* _WHAT IS BEING ASKED_: As the answer, give exactly the lines of the records below from the one with "- Included KPIs" through the one with "<p>Generative Flamenco analyzes", ends included and pictures left out.
───── DATA FOR THE TASK ─────
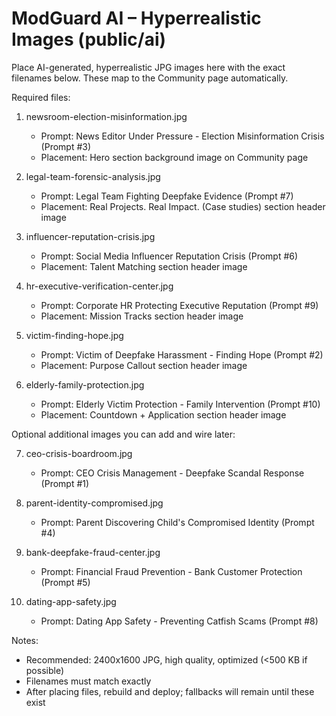 # ModGuard AI – Hyperrealistic Images (public/ai)

Place AI-generated, hyperrealistic JPG images here with the exact filenames below. These map to the Community page automatically.

Required files:

1) newsroom-election-misinformation.jpg
   - Prompt: News Editor Under Pressure - Election Misinformation Crisis (Prompt #3)
   - Placement: Hero section background image on Community page

2) legal-team-forensic-analysis.jpg
   - Prompt: Legal Team Fighting Deepfake Evidence (Prompt #7)
   - Placement: Real Projects. Real Impact. (Case studies) section header image

3) influencer-reputation-crisis.jpg
   - Prompt: Social Media Influencer Reputation Crisis (Prompt #6)
   - Placement: Talent Matching section header image

4) hr-executive-verification-center.jpg
   - Prompt: Corporate HR Protecting Executive Reputation (Prompt #9)
   - Placement: Mission Tracks section header image

5) victim-finding-hope.jpg
   - Prompt: Victim of Deepfake Harassment - Finding Hope (Prompt #2)
   - Placement: Purpose Callout section header image

6) elderly-family-protection.jpg
   - Prompt: Elderly Victim Protection - Family Intervention (Prompt #10)
   - Placement: Countdown + Application section header image

Optional additional images you can add and wire later:

7) ceo-crisis-boardroom.jpg
   - Prompt: CEO Crisis Management - Deepfake Scandal Response (Prompt #1)

8) parent-identity-compromised.jpg
   - Prompt: Parent Discovering Child's Compromised Identity (Prompt #4)

9) bank-deepfake-fraud-center.jpg
   - Prompt: Financial Fraud Prevention - Bank Customer Protection (Prompt #5)

10) dating-app-safety.jpg
    - Prompt: Dating App Safety - Preventing Catfish Scams (Prompt #8)

Notes:
- Recommended: 2400x1600 JPG, high quality, optimized (<500 KB if possible)
- Filenames must match exactly
- After placing files, rebuild and deploy; fallbacks will remain until these exist
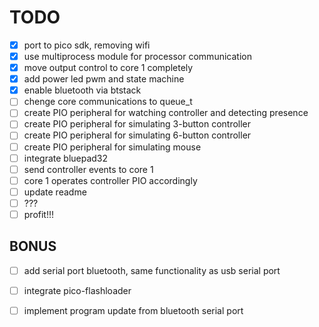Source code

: # TODO 

+ [X] port to pico sdk, removing wifi
+ [X] use multiprocess module for processor communication
+ [X] move output control to core 1 completely
+ [X] add power led pwm and state machine
+ [X] enable bluetooth via btstack
+ [ ] chenge core communications to queue_t
+ [ ] create PIO peripheral for watching controller and detecting presence
+ [ ] create PIO peripheral for simulating 3-button controller
+ [ ] create PIO peripheral for simulating 6-button controller
+ [ ] create PIO peripheral for simulating mouse
+ [ ] integrate bluepad32
+ [ ] send controller events to core 1
+ [ ] core 1 operates controller PIO accordingly
+ [ ] update readme
+ [ ] ???
+ [ ] profit!!!

## BONUS

+ [ ] add serial port bluetooth, same functionality as usb serial port
+ [ ] integrate pico-flashloader
+ [ ] implement program update from bluetooth serial port

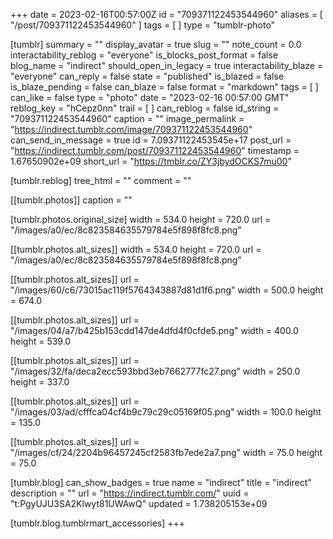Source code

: +++
date = 2023-02-16T00:57:00Z
id = "709371122453544960"
aliases = [ "/post/709371122453544960" ]
tags = [ ]
type = "tumblr-photo"

[tumblr]
summary = ""
display_avatar = true
slug = ""
note_count = 0.0
interactability_reblog = "everyone"
is_blocks_post_format = false
blog_name = "indirect"
should_open_in_legacy = true
interactability_blaze = "everyone"
can_reply = false
state = "published"
is_blazed = false
is_blaze_pending = false
can_blaze = false
format = "markdown"
tags = [ ]
can_like = false
type = "photo"
date = "2023-02-16 00:57:00 GMT"
reblog_key = "hCepz0nn"
trail = [ ]
can_reblog = false
id_string = "709371122453544960"
caption = ""
image_permalink = "https://indirect.tumblr.com/image/709371122453544960"
can_send_in_message = true
id = 7.09371122453545e+17
post_url = "https://indirect.tumblr.com/post/709371122453544960"
timestamp = 1.67650902e+09
short_url = "https://tmblr.co/ZY3jbydOCKS7mu00"

[tumblr.reblog]
tree_html = ""
comment = ""

[[tumblr.photos]]
caption = ""

[tumblr.photos.original_size]
width = 534.0
height = 720.0
url = "/images/a0/ec/8c823584635579784e5f898f8fc8.png"

[[tumblr.photos.alt_sizes]]
width = 534.0
height = 720.0
url = "/images/a0/ec/8c823584635579784e5f898f8fc8.png"

[[tumblr.photos.alt_sizes]]
url = "/images/60/c6/73015ac119f5764343887d81d1f6.png"
width = 500.0
height = 674.0

[[tumblr.photos.alt_sizes]]
url = "/images/04/a7/b425b153cdd147de4dfd4f0cfde5.png"
width = 400.0
height = 539.0

[[tumblr.photos.alt_sizes]]
url = "/images/32/fa/deca2ecc593bbd3eb7662777fc27.png"
width = 250.0
height = 337.0

[[tumblr.photos.alt_sizes]]
url = "/images/03/ad/cfffca04cf4b9c79c29c05169f05.png"
width = 100.0
height = 135.0

[[tumblr.photos.alt_sizes]]
url = "/images/cf/24/2204b96457245cf2583fb7ede2a7.png"
width = 75.0
height = 75.0

[tumblr.blog]
can_show_badges = true
name = "indirect"
title = "indirect"
description = ""
url = "https://indirect.tumblr.com/"
uuid = "t:PgyUJU3SA2Klwyt81UWAwQ"
updated = 1.738205153e+09

[tumblr.blog.tumblrmart_accessories]
+++
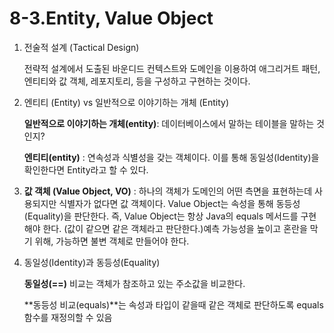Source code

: # 8-3.Entity, Value Object

1.  전술적 설계 (Tactical Design)

    전략적 설계에서 도출된 바운디드 컨텍스트와 도메인을 이용하여 애그리거트 패턴, 엔티티와 값 객체, 레포지토리, 등을 구성하고 구현하는 것이다.
2.  엔티티 (Entity) vs 일반적으로 이야기하는 개체 (Entity)

    **일반적으로 이야기하는 개체(entity)**: 데이터베이스에서 말하는 테이블을 말하는 것인지?&#x20;

    **엔티티(entity)** : 연속성과 식별성을 갖는 객체이다. 이를 통해 동일성(Identity)을 확인한다면 Entity라고 할 수 있다.
3. **값 객체 (Value Object, VO)** : 하나의 객체가 도메인의 어떤 측면을 표현하는데 사용되지만 식별자가 없다면 값 객체이다. Value Object는 속성을 통해 동등성(Equality)을 판단한다. 즉, Value Object는 항상 Java의 equals 메서드를 구현해야 한다. (값이 같으면 같은 객체라고 판단한다.)예측 가능성을 높이고 혼란을 막기 위해, 가능하면 불변 객체로 만들어야 한다.
4.  동일성(Identity)과 동등성(Equality)

    **동일성(==)** 비교는 객체가 참조하고 있는 주소값을 비교한다.

    **동등성 비교(equals)**는 속성과 타입이 같을때 같은 객체로 판단하도록 equals함수를 재정의할 수 있음
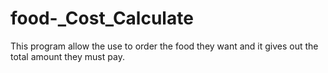 # food-_Cost_Calculate
This program allow the use to order the food they want and it gives out the total amount they must pay.
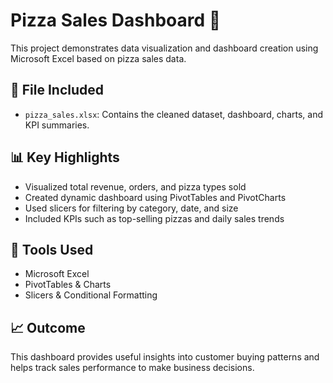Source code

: # Pizza Sales Dashboard 🍕

This project demonstrates data visualization and dashboard creation using Microsoft Excel based on pizza sales data.

## 📁 File Included
- `pizza_sales.xlsx`: Contains the cleaned dataset, dashboard, charts, and KPI summaries.

## 📊 Key Highlights
- Visualized total revenue, orders, and pizza types sold
- Created dynamic dashboard using PivotTables and PivotCharts
- Used slicers for filtering by category, date, and size
- Included KPIs such as top-selling pizzas and daily sales trends

## 🧰 Tools Used
- Microsoft Excel
- PivotTables & Charts
- Slicers & Conditional Formatting

## 📈 Outcome
This dashboard provides useful insights into customer buying patterns and helps track sales performance to make business decisions.
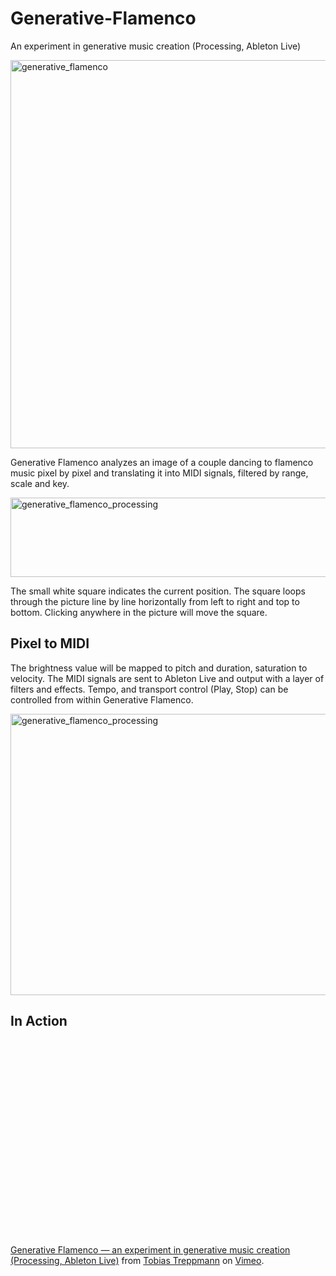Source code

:Generative-Flamenco
===================

An experiment in generative music creation (Processing, Ableton Live)

<p><img title="generative_flamenco.png" src="http://tobystereo.com/wp-content/uploads/2013/09/Generative-Flamencogenerative_flamenco1.png" alt="generative_flamenco" width="600" height="621" border="0" /></p>
<p>Generative Flamenco analyzes an image of a couple dancing to flamenco music pixel by pixel and translating it into MIDI signals, filtered by range, scale and key.</p>
<p><img title="generative_flamenco_processing2.png" src="http://tobystereo.com/wp-content/uploads/2013/09/Generative-Flamencogenerative_flamenco_processing2.png" alt="generative_flamenco_processing" width="600" height="127" border="0" /></p>
<p>The small white square indicates the current position. The square loops through the picture line by line horizontally from left to right and top to bottom. Clicking anywhere in the picture will move the square.</p>
<h2>Pixel to MIDI</h2>
<p>The brightness value will be mapped to pitch and duration, saturation to velocity. The MIDI signals are sent to Ableton Live and output with a layer of filters and effects. Tempo, and transport control (Play, Stop) can be controlled from within Generative Flamenco.</p>
<p><img title="generative_flamenco_processing.png" src="http://tobystereo.com/wp-content/uploads/2013/09/Generative-Flamencogenerative_flamenco_processing.png" alt="generative_flamenco_processing" width="600" height="450" border="0" /></p>
<h2>In Action</h2>
<p><!-- This version of the embed code is no longer supported. Learn more: https://vimeo.com/help/faq/embedding --> <object width="500" height="313"><param name="allowfullscreen" value="true" /><param name="allowscriptaccess" value="always" /><param name="movie" value="http://vimeo.com/moogaloop.swf?clip_id=73639326&amp;force_embed=1&amp;server=vimeo.com&amp;show_title=1&amp;show_byline=1&amp;show_portrait=1&amp;color=00adef&amp;fullscreen=1&amp;autoplay=0&amp;loop=0" /><embed src="http://vimeo.com/moogaloop.swf?clip_id=73639326&amp;force_embed=1&amp;server=vimeo.com&amp;show_title=1&amp;show_byline=1&amp;show_portrait=1&amp;color=00adef&amp;fullscreen=1&amp;autoplay=0&amp;loop=0" type="application/x-shockwave-flash" allowfullscreen="true" allowscriptaccess="always" width="500" height="313"></embed></object> <p><a href="http://vimeo.com/73639326">Generative Flamenco — an experiment in generative music creation (Processing, Ableton Live)</a> from <a href="http://vimeo.com/tobystereo">Tobias Treppmann</a> on <a href="https://vimeo.com">Vimeo</a>.</p></p>
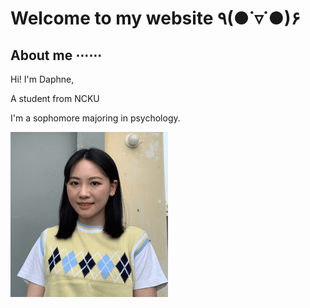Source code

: # Welcome to my website ٩(●˙▿˙●)۶ 

## About me ⋯⋯
Hi! I'm Daphne,

A student from NCKU 

I'm a sophomore majoring in psychology.

<img src="https://github.com/minmochang/minmochang.github.io/blob/main/image.png?raw=true">






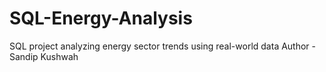 # SQL-Energy-Analysis
SQL project analyzing energy sector trends using real-world data
Author - Sandip Kushwah
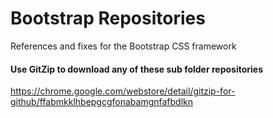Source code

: # Bootstrap Repositories
References and fixes for the Bootstrap CSS framework

#### Use GitZip to download any of these sub folder repositories
https://chrome.google.com/webstore/detail/gitzip-for-github/ffabmkklhbepgcgfonabamgnfafbdlkn
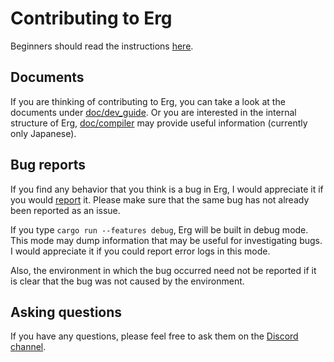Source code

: # Contributing to Erg

Beginners should read the instructions [here](https://github.com/erg-lang/erg/issues/31#issuecomment-1217505198).

## Documents

If you are thinking of contributing to Erg, you can take a look at the documents under [doc/dev_guide](./doc/EN/dev_guide/).
Or you are interested in the internal structure of Erg, [doc/compiler](/doc/JA/compiler/) may provide useful information (currently only Japanese).

## Bug reports

If you find any behavior that you think is a bug in Erg, I would appreciate it if you would [report](https://github.com/erg-lang/erg/issues/new/choose) it. Please make sure that the same bug has not already been reported as an issue.

If you type `cargo run --features debug`, Erg will be built in debug mode. This mode may dump information that may be useful for investigating bugs. I would appreciate it if you could report error logs in this mode.

Also, the environment in which the bug occurred need not be reported if it is clear that the bug was not caused by the environment.

## Asking questions

If you have any questions, please feel free to ask them on the [Discord channel](https://discord.gg/zfAAUbgGr4).
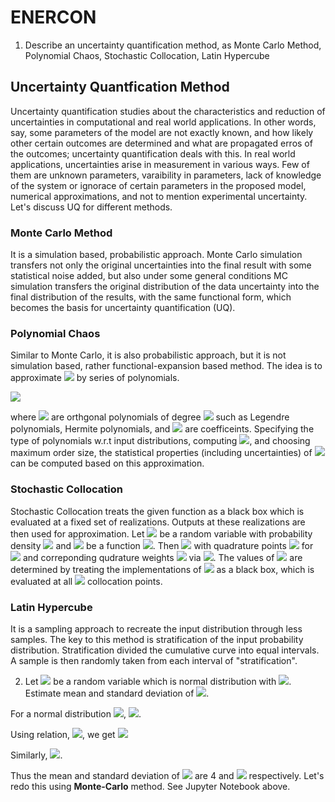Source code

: # ENERCON
1. Describe an uncertainty quantification method, as Monte Carlo Method, Polynomial Chaos, Stochastic Collocation, Latin Hypercube
## Uncertainty Quantfication Method
Uncertainty quantification studies about the characteristics and reduction of uncertainties in computational and real world applications. In other words, say, some parameters of the model are not exactly known, and how likely other certain outcomes are determined and what are propagated erros of the outcomes; uncertainty quantification deals with this. In real world applications, uncertainties arise in measurement in various ways. Few of them are unknown parameters, varaibility in parameters, lack of knowledge of the system or ignorace of certain parameters in the proposed model, numerical approximations, and not to mention experimental uncertainty. Let's discuss UQ for different methods.



### Monte Carlo Method
It is a simulation based, probabilistic approach. Monte Carlo simulation transfers not only the original uncertainties into the final result with some statistical noise added, but also under some general conditions MC simulation transfers the original distribution of the data uncertainty into the final distribution of the results, with the same functional form, which becomes the basis for uncertainty quantification (UQ).



### Polynomial Chaos
Similar to Monte Carlo, it is also probabilistic approach, but it is not simulation based, rather functional-expansion based method. The idea is to approximate
<img src="https://render.githubusercontent.com/render/math?math=f(t, \omega)"> by series of polynomials.

<img src="https://render.githubusercontent.com/render/math?math=f(t, \omega) = \sum_{n=0}^{\infty}\hat{f_n}(t)\phi_n(\omega) "> 

where <img src="https://render.githubusercontent.com/render/math?math=\phi_n(\omega)"> are orthgonal polynomials of degree <img src="https://render.githubusercontent.com/render/math?math=n"> such as Legendre polynomials, Hermite polynomials, and <img src="https://render.githubusercontent.com/render/math?math=\hat{f_n}(t)"> are coefficeints.
Specifying the type of polynomials w.r.t input distributions, computing <img src="https://render.githubusercontent.com/render/math?math=\hat{f_n}(t)">, and choosing maximum order size, the statistical properties (including uncertainties) of <img src="https://render.githubusercontent.com/render/math?math=f(t, \omega)"> can be computed based on this approximation.

### Stochastic Collocation
Stochastic Collocation treats the given function as a black box which is evaluated at a fixed set of realizations. Outputs at these realizations are then used for approximation. Let <img src="https://render.githubusercontent.com/render/math?math=X"> be a random variable with probability density <img src="https://render.githubusercontent.com/render/math?math=F: \Omega \rightarrow \mathbb{R}"> and <img src="https://render.githubusercontent.com/render/math?math=f"> be a function <img src="https://render.githubusercontent.com/render/math?math=f: \Omega \rightarrow \mathbb{R}">. Then <img src="https://render.githubusercontent.com/render/math?math=\mathbb{E}[f]=\int_\Omega f(X)FdX"> with quadrature points <img src="https://render.githubusercontent.com/render/math?math=X_k"> for <img src="https://render.githubusercontent.com/render/math?math=k = 1, ..., N_q"> and correponding qudrature weights <img src="https://render.githubusercontent.com/render/math?math=w_k"> via <img src="https://render.githubusercontent.com/render/math?math=\mathbb{E}[f] \approx \sum_{k=1}^{N_q} w_kf(X_k)F(X_k)">.
The values of <img src="https://render.githubusercontent.com/render/math?math=f(X_k)"> are determined by treating the implementations of <img src="https://render.githubusercontent.com/render/math?math=f"> as a black box, which is evaluated at all <img src="https://render.githubusercontent.com/render/math?math=N_q"> collocation points.


### Latin Hypercube
It is a sampling approach to recreate the input distribution through less samples. The key to this method is stratification of the input probability distribution. Stratification divided the cumulative curve into equal intervals. A sample is then randomly taken from each interval of "stratification".


2. Let <img src="https://render.githubusercontent.com/render/math?math=X"> be a random variable which is normal distribution with <img src="https://render.githubusercontent.com/render/math?math=\bar{X}=0, \sigma=2">. Estimate mean and standard deviation of <img src="https://render.githubusercontent.com/render/math?math=X^2">.

For a normal distribution <img src="https://render.githubusercontent.com/render/math?math=\sim N(0, \sigma=2)">, <img src="https://render.githubusercontent.com/render/math?math=E[X] = \bar{X} = 0, E[X^4] = 3\sigma^4 = 48">.

Using relation, <img src="https://render.githubusercontent.com/render/math?math=Var(X) = E[X^2] - E[X]^2">, we get <img src="https://render.githubusercontent.com/render/math?math=E[X^2] = 4">

Similarly, <img src="https://render.githubusercontent.com/render/math?math=Var(X^2) = E[X^4] - E[X^2]^2 = 48 - 4^2 = 32">.

Thus the mean and standard deviation of <img src="https://render.githubusercontent.com/render/math?math=X^2"> are 4 and <img src="https://render.githubusercontent.com/render/math?math=4\sqrt{2}"> respectively.
Let's redo this using **Monte-Carlo** method. See Jupyter Notebook above.
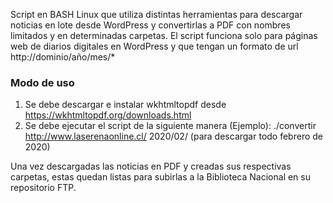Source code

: Script en BASH Linux que utiliza distintas herramientas para descargar noticias en lote desde WordPress y convertirlas a PDF con nombres limitados y en determinadas carpetas. El script funciona solo para páginas web de diarios digitales en WordPress y que tengan un formato de url http://dominio/año/mes/*

<h3>Modo de uso</h3>

1) Se debe descargar e instalar wkhtmltopdf desde https://wkhtmltopdf.org/downloads.html
2) Se debe ejecutar el script de la siguiente manera (Ejemplo): ./convertir http://www.laserenaonline.cl/ 2020/02/ (para descargar todo febrero de 2020)

Una vez descargadas las noticias en PDF y creadas sus respectivas carpetas, estas quedan listas para subirlas a la Biblioteca Nacional en su repositorio FTP.
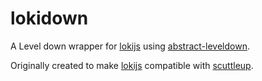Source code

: # lokidown
A Level down wrapper for [lokijs](https://github.com/techfort/LokiJS) using [abstract-leveldown](https://github.com/Level/abstract-leveldown).

Originally created to make [lokijs](https://github.com/techfort/LokiJS) compatible with [scuttleup](https://github.com/mafintosh/scuttleup).
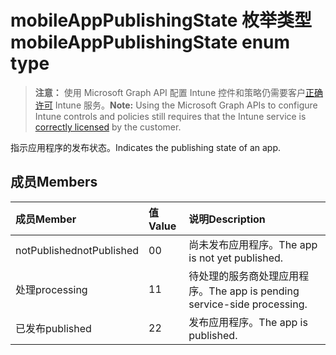 # <a name="mobileapppublishingstate-enum-type"></a><span data-ttu-id="ae3b6-101">mobileAppPublishingState 枚举类型</span><span class="sxs-lookup"><span data-stu-id="ae3b6-101">mobileAppPublishingState enum type</span></span>

> <span data-ttu-id="ae3b6-102">**注意：** 使用 Microsoft Graph API 配置 Intune 控件和策略仍需要客户[正确许可](https://go.microsoft.com/fwlink/?linkid=839381) Intune 服务。</span><span class="sxs-lookup"><span data-stu-id="ae3b6-102">**Note:** Using the Microsoft Graph APIs to configure Intune controls and policies still requires that the Intune service is [correctly licensed](https://go.microsoft.com/fwlink/?linkid=839381) by the customer.</span></span>

<span data-ttu-id="ae3b6-103">指示应用程序的发布状态。</span><span class="sxs-lookup"><span data-stu-id="ae3b6-103">Indicates the publishing state of an app.</span></span>
## <a name="members"></a><span data-ttu-id="ae3b6-104">成员</span><span class="sxs-lookup"><span data-stu-id="ae3b6-104">Members</span></span>
|<span data-ttu-id="ae3b6-105">成员</span><span class="sxs-lookup"><span data-stu-id="ae3b6-105">Member</span></span>|<span data-ttu-id="ae3b6-106">值</span><span class="sxs-lookup"><span data-stu-id="ae3b6-106">Value</span></span>|<span data-ttu-id="ae3b6-107">说明</span><span class="sxs-lookup"><span data-stu-id="ae3b6-107">Description</span></span>|
|:---|:---|:---|
|<span data-ttu-id="ae3b6-108">notPublished</span><span class="sxs-lookup"><span data-stu-id="ae3b6-108">notPublished</span></span>|<span data-ttu-id="ae3b6-109">0</span><span class="sxs-lookup"><span data-stu-id="ae3b6-109">0</span></span>|<span data-ttu-id="ae3b6-110">尚未发布应用程序。</span><span class="sxs-lookup"><span data-stu-id="ae3b6-110">The app is not yet published.</span></span>|
|<span data-ttu-id="ae3b6-111">处理</span><span class="sxs-lookup"><span data-stu-id="ae3b6-111">processing</span></span>|<span data-ttu-id="ae3b6-112">1</span><span class="sxs-lookup"><span data-stu-id="ae3b6-112">1</span></span>|<span data-ttu-id="ae3b6-113">待处理的服务商处理应用程序。</span><span class="sxs-lookup"><span data-stu-id="ae3b6-113">The app is pending service-side processing.</span></span>|
|<span data-ttu-id="ae3b6-114">已发布</span><span class="sxs-lookup"><span data-stu-id="ae3b6-114">published</span></span>|<span data-ttu-id="ae3b6-115">2</span><span class="sxs-lookup"><span data-stu-id="ae3b6-115">2</span></span>|<span data-ttu-id="ae3b6-116">发布应用程序。</span><span class="sxs-lookup"><span data-stu-id="ae3b6-116">The app is published.</span></span>|



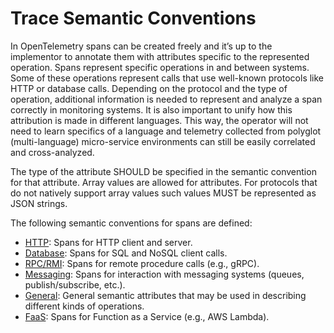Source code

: # Trace Semantic Conventions

In OpenTelemetry spans can be created freely and it’s up to the implementor to
annotate them with attributes specific to the represented operation. Spans
represent specific operations in and between systems. Some of these operations
represent calls that use well-known protocols like HTTP or database calls.
Depending on the protocol and the type of operation, additional information
is needed to represent and analyze a span correctly in monitoring systems. It is
also important to unify how this attribution is made in different languages.
This way, the operator will not need to learn specifics of a language and
telemetry collected from polyglot (multi-language) micro-service environments
can still be easily correlated and cross-analyzed.

The type of the attribute SHOULD be specified in the semantic convention for that attribute.
Array values are allowed for attributes. For protocols that do not natively support array values such values MUST be represented as JSON strings.

The following semantic conventions for spans are defined:

* [HTTP](http.md): Spans for HTTP client and server.
* [Database](database.md): Spans for SQL and NoSQL client calls.
* [RPC/RMI](rpc.md): Spans for remote procedure calls (e.g., gRPC).
* [Messaging](messaging.md): Spans for interaction with messaging systems (queues, publish/subscribe, etc.).
* [General](span-general.md): General semantic attributes that may be used in describing different kinds of operations.
* [FaaS](data-faas.md): Spans for Function as a Service (e.g., AWS Lambda).
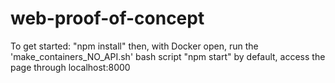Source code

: # web-proof-of-concept
To get started:
"npm install"
then, with Docker open, run the 'make_containers_NO_API.sh' bash script
"npm start"
by default, access the page through localhost:8000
─────
* _ANSWER FOR THIS EXERCISE_:
- Included KPIs such as top-selling pizzas and daily sales trends

## 🧰 Tools Used
- Microsoft Excel
- PivotTables & Charts
- Slicers & Conditional Formatting

## 📈 Outcome
This dashboard provides useful insights into customer buying patterns and helps track sales performance to make business decisions.
Source code

:Generative-Flamenco
===================

An experiment in generative music creation (Processing, Ableton Live)

<p><img title="generative_flamenco.png" src="http://tobystereo.com/wp-content/uploads/2013/09/Generative-Flamencogenerative_flamenco1.png" alt="generative_flamenco" width="600" height="621" border="0" /></p>
<p>Generative Flamenco analyzes an image of a couple dancing to flamenco music pixel by pixel and translating it into MIDI signals, filtered by range, scale and key.</p>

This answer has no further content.